Hospitals who care for a large volume of Medicaid patients should pay particular attention to the findings, say the researchers, who were surprised that less than half of the hospitals included in the study cared for more than 61% of the low-income patients. They point out that 26 states have used the Affordable Care Act to expand Medicaid programs, which increases the possibility that the growing number of beneficiaries will decide to undergo surgery just as federal subsidy payments to cover the cost of caring for these patients are set to decline in the coming years.
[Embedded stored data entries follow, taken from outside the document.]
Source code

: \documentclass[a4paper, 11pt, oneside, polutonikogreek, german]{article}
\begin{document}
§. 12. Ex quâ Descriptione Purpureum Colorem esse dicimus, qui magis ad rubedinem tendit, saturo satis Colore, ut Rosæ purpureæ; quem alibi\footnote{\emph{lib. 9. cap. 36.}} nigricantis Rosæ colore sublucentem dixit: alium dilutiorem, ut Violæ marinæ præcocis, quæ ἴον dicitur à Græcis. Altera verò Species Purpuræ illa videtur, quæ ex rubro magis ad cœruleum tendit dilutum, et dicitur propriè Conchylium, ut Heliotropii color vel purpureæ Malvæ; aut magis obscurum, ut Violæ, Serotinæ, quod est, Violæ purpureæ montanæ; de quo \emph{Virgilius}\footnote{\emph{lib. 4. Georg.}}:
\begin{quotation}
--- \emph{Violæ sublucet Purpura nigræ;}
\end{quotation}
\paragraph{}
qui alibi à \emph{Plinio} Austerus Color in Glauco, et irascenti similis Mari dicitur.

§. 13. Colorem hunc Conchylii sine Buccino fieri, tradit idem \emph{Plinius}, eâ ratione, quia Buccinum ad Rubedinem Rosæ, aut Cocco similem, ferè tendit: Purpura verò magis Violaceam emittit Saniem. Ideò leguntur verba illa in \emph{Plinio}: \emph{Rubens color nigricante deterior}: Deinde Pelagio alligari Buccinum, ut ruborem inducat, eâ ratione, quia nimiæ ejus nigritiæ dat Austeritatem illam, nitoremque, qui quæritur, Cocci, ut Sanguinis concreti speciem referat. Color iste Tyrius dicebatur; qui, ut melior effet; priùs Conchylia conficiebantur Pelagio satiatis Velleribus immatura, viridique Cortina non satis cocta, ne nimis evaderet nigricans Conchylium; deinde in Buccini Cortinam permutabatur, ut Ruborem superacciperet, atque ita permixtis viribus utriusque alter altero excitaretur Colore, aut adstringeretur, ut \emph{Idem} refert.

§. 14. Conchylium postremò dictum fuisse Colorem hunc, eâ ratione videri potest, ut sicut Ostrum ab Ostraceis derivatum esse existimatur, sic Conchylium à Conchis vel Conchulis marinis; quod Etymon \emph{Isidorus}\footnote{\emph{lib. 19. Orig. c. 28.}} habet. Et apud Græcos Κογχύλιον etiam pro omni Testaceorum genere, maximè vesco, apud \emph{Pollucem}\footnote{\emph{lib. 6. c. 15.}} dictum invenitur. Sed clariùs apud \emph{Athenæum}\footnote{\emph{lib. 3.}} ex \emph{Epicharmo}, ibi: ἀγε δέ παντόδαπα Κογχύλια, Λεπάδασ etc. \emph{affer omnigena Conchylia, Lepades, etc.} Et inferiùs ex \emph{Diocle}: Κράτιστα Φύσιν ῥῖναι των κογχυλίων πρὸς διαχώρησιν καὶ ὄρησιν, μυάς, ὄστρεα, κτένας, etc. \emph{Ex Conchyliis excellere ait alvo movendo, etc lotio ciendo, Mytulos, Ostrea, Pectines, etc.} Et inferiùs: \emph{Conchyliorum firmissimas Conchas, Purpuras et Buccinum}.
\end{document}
"If we make the presumption that the new Medicaid-covered patients will fit the mold of what we see now, surgical and inpatient teams must be prepared to provide the care and support they need," says Seth Waits, MD, a surgical resident at the University of Michigan Medical School, who led the analysis. "Financially, it may be a double whammy for hospitals, especially those that have the highest percentage of their surgical population covered by Medicaid."

Daniel Cook

InstaPoll: Is Your Career Sabotaging Your Relationships?

Does your job stress — the long hours and the demanding, pressure-filled environment — adversely impact your relationship with your significant other? Tell us in this week's InstaPoll, then check back next week for the results.

We've seen a thumbs-down on patients staying over in ambulatory surgery centers. Only 38% of the 234 respondents to last week's poll think ASCs should be allowed to admit patients overnight. The results:

Are overnight stays a good idea for ASCs?

  • Yes: 38%
  • No: 62%

Dan O'Connor

News & Notes
  • Ready, set, wrap! How fast can your sterile processing staffers wrap instrument trays? In the first-ever Smart-Fold Wrap Races, sponsored by Kimberly-Clark Health Care at the IAHCSMM's annual conference earlier this month, Naomi Campbell of Brandywine Hospital in Coatesville, Pa., was crowned national champion after wrapping 3 trays in 34 seconds.
  • Camera-in-capsule hits the market The Endocapsule 10 system, designed to deliver non-surgical imaging of the small intestine, is now commercially available, says manufacturer Olympus. The capsule provides a 160-degree field of view and a 12-hour battery life, and its recording unit is lighter and more compact, able to be worn over clothing as opposed to applied directly to the skin.
  • Predicting elderly outcomes Assigning frailty scores based on mental cognition, nutrition and daily activity to elderly patients undergoing moderate- to high-risk elective surgeries predicts length of post-op hospital stays, mortality risk and need for discharge to a nursing care facility, according to a study in JAMA Surgery. The researchers say their risk scores identify older patients who are suitable candidates for surgery and could lead to improved care for patients who are at increased risk of adverse post-op outcomes.